What is disability deduction, and how is it deducted from income?

The COVID-19 pandemic has made it abundantly clear that medical expenses are heavy and always on the rise. Furthermore, for a person suffering from an illness or disability, the medical expenses demand higher savings to cover the costs. As people with disabilities are also liable to pay income tax, it can sometimes leave them with a lesser amount to cover their rehabilitation or medical expenses. However, under the Income Tax Act, there is a great way through with people with disabilities can claim disability deduction on their paycheck and reduce their tax liability.

If you or any of your dependents have a disability, you can claim tax deductions under sections 80U or 80DD. However, to claim disability deduction, you need to understand the applicable criteria of disability under the Income Tax Act.

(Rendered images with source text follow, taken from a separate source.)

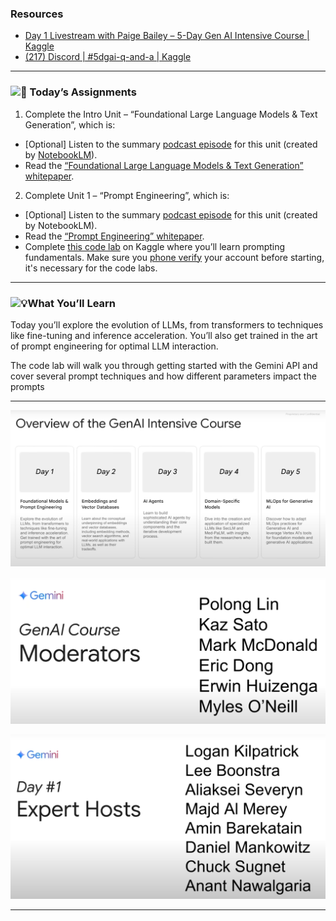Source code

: ### Resources

* [Day 1 Livestream with Paige Bailey – 5-Day Gen AI Intensive Course | Kaggle](https://www.youtube.com/watch?v=kpRyiJUUFxY&list=PLqFaTIg4myu-b1PlxitQdY0UYIbys-2es&index=2)
* [(217) Discord | #5dgai-q-and-a | Kaggle](https://discord.com/channels/1101210829807956100/1303438695143178251)

---


### **![🎒](https://fonts.gstatic.com/s/e/notoemoji/15.1/1f392/32.png) Today’s Assignments**

1. Complete the Intro Unit – “Foundational Large Language Models & Text Generation”, which is:

* [Optional] Listen to the summary [podcast episode](https://notifications.googleapis.com/email/redirect?t=AFG8qyW3IQUSJ4aZ00WZ99pcvpPhrZinGdg-Vrg03JjPwhOq7vm7DcZUVo5X3omYeQYLfnwroi1sM4Y-i3DhGjyi1VIMhG1A6auIKPRhfWvxq5e2vbol8-dW8D6aoOLTBAuLwMwNL3yMYS6l63F_kn0js0m3ussVkfUoaRt8t-BoB0oLP6eBGkNUjVGa0X08DDCA2hoWdXRsn1hWLT7IOEnZKfjeDv5nIXpy4rxhwdb7VO9wgHqHSfu056OY8FLJ1lg0aZv3&r=eJzLKCkpKLbS16_MLy0p1UtK1c8NdMlxjooq9q_MBwCWDwpF&s=ALHZ2r4jo7Q9IXrLM8UQAM7aVMSi) for this unit (created by [NotebookLM](https://notifications.googleapis.com/email/redirect?t=AFG8qyWAYhFrZ_G9QS8ZzPpFwrL5E9vQw2zQCm-yB9yzVCKHD2CtBCzKtbN6lhHZRMdD88j05AMmIQ8vLcnWMNfWqUAoOHpbLKmDEI7ie8noEgVrvfSc5zMS-RpDdayxLwWhIIJCckIblsJ58iwuoWM3ggyVTWyOhWBhCGEcQxmYDIzpZ5Ms3xCybupdcOsWMb6tGKCQTwx64qg32Lz51zzMNPSwXaz7b6xQM4e6Fnr3rH0ZUrgqX_qPQEzWDNLb6Q3S-t7K&r=eJzLKCkpKLbS18_LL0lNys_PzsnVS8_PT89J1UvOz9W3zy_KTM_MS8yJL0pNSy1KLbLNAKtXNXIDovLyciTFqkbGagU5mbaGABuTHe8&s=ALHZ2r4YoLwS9EQgpkZx3LTKqGzH)).
* Read the [“Foundational Large Language Models &amp; Text Generation” whitepaper](https://notifications.googleapis.com/email/redirect?t=AFG8qyXJwPUOd5W8MnTbaU7bmwY-Eh8-QfC1-CnfA2l8H84KBOtM6nbNLIfWVt21oKXTIAcNXLtIGgkdUvYmTfKVitsjPHyFlRF7ZkY7zWnMxUjReOGvFtCyOVGar1kHY7VTmrTACZ-IAzOCf-_TO_ON-LmdIQYyQMlbM9b6B9o6skKjrESlLJ4Ib--mAO1cgFX_0z0Xa2DucBgpcuK451cV9Pa8PwyjASGoXgxCVkZbf7A4VCbWjIHtL7XOPj9ZjhEJotqP&r=eJwdyVEOgCAIANATof_dhiWiC4EZjY7f1vt9I8Lvo9bMLBcyC5XTVs0xgxydNnR7tGFMUxQQWYDaIOgNYFLa_3yx_hrt&s=ALHZ2r6YuJ-KZt5ATL3VAK-kJTzv).

2. Complete Unit 1 – “Prompt Engineering”, which is:

* [Optional] Listen to the summary [podcast episode](https://notifications.googleapis.com/email/redirect?t=AFG8qyUW0QmuvhMzMPrPcsBjI7w7cGdB-VA3OJkt5aipoKefkGHDeVGycvfpXsw16o8wVUC7xpVMY3n7MZ7HuKqhpkz80smQTDy-p4wIvsgsqvL-m38iPGWSmTfhOrGEcuFT2fWxsrSOr2-XybzHczFPwL3PXfUZdrfigd4s--EiS_iN_oTfzHYkN9jxlAbo2AiXr9Espq_2HSPeN_jLi5FsDkFm0xQkcCufDUiHwZND4zH-idXU1dfLmABBq15gjeL06k3M&r=eJzLKCkpKLbS16_MLy0p1UtK1XeLz_Aycq00cfJLBgCTQwmk&s=ALHZ2r5H1n0xV9_4_fYe1Ap04Pb7) for this unit (created by NotebookLM).
* Read the [“Prompt Engineering” whitepaper](https://notifications.googleapis.com/email/redirect?t=AFG8qyXkrAOcW4VBTKPFlr1Zl5BbDeEF4Y0bFnpNhucLL-A16TF6qYJlHT8HuCq3VBSI8jj66TQV3_egd8FEActj3AIsadnz7HZ6ElGAbNq4dEnaJwSe7DP1ZT853NkMyHeRAPxBpPylTduQwMhngcqP95U4-Qq1RCdXBv2snhilgPruDahhxHg-nIqtSV6FwVvrnmbVm3EWqb8JvvPdIfKmek1WVUFi5swqPLtKQs-Z5AYl5F-8Y_9ChnKWV7XNKsMfNC50&r=eJwFwUEKwCAMBMAXae79jZQlBmtc0kC-78zM5P-IVFVfQ_VDf8-WmpbgIKIxzmY2uJoDYa4XDAUUJg&s=ALHZ2r7FDTM3Y0vF8ki2Gx_1cTg8).
* Complete [this code lab](https://notifications.googleapis.com/email/redirect?t=AFG8qyVjsumFWilqCc6CGLM4fwcMjngketvdNturjuXtqr0CSsId4NAtrCleJoHExtDmvWQGa6IG6B1IoX9HBL2U5wV3bjC3PpdSeuRGX632U6bnja8OG_Qrt2K1eZAvWFqYqEtZYqQ-57w6Oorg_8LAMOcJSN0B4cm4sydDdu1ckIA4sjlTlW05i8DtKKE4pqYngbD2xyH-yA95_dfgsHulN1YNrhWhP7YS8-qzZUP4UeX_Q_8hlRpvGnIFM5who_PxjhEI&r=eJwFwVEKwCAIANATlex3t5ESi3KKCbLb996IsPMCZGZdyLypNhVo2gkEfc0zyAk6_uUp5ioW8-MLJ5cUMw&s=ALHZ2r5tHey7Z5jDhxCJnJNKXWB1) on Kaggle where you’ll learn prompting fundamentals. Make sure you [phone verify](https://notifications.googleapis.com/email/redirect?t=AFG8qyUKjAsCBwBpqvGlaFhriR_UR3X18L7pcQTc5Y-P67gUsQbn8lEtx3cp0qSw-O7MKmepDKH_74nHyCteXnODWX6RUORpXkpg37_LnNPZytnMH60MctYKNbrjHsNReUdf7o___WA0eXxYFHE4qyyi6dO3IuBhi4cV1UAggb-eiYHF6tKOl4RNg9yQg4NHJtuZxo76BY_H4hWXUhbmxQ0Ff3fuhC-2i3TRRAjR4rkPtPcFsWGoYfx-GT9oUTHcS1XDnR2H&r=eJzLKCkpKLbS1y8vL9fLTkxPz0nVS87P1S9OLSnJzEsvBgC6DwvX&s=ALHZ2r4sz_BNTc3kBSashKv2yA_-) your account before starting, it's necessary for the code labs.


---



### **![💡](https://fonts.gstatic.com/s/e/notoemoji/15.1/1f4a1/32.png)What You’ll Learn**

Today you’ll explore the evolution of LLMs, from transformers to techniques like fine-tuning and inference acceleration. You’ll also get trained in the art of prompt engineering for optimal LLM interaction.

The code lab will walk you through getting started with the Gemini API and cover several prompt techniques and how different parameters impact the prompts


---



![1732077475439](image/Notes/1732077475439.png)

![1732077533874](image/Notes/1732077533874.png)

![1732077557836](image/Notes/1732077557836.png)


---
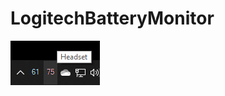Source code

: # LogitechBatteryMonitor
![Alt Text](https://github.com/robinferm/LogitechBatteryMonitor/blob/master/img.png)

Definition of disability under the Income Tax Act

Under the Income Tax Act, a Person with Disability (PwD) is defined as someone who is 40% disabled as certified by the medical authorities. The rights and rules of such individuals are governed under the Disability Act, 1995 which has classified disabilities under these seven categories:

  • Low Vision
  • Blindness
  • Hearing Impairment
  • Leprosy Cured
  • Mental Retardation
  • Locomotor Disability
  • Mental Illness

What is Severe Disability?

The Income Tax Act defines a person with a severe disability who is 80% disabled as certified by the medical authorities. The categories mentioned above under the Disability Act, 1995 apply to a person with a severe disability and include other disabilities such as autism, cerebral palsy, etc.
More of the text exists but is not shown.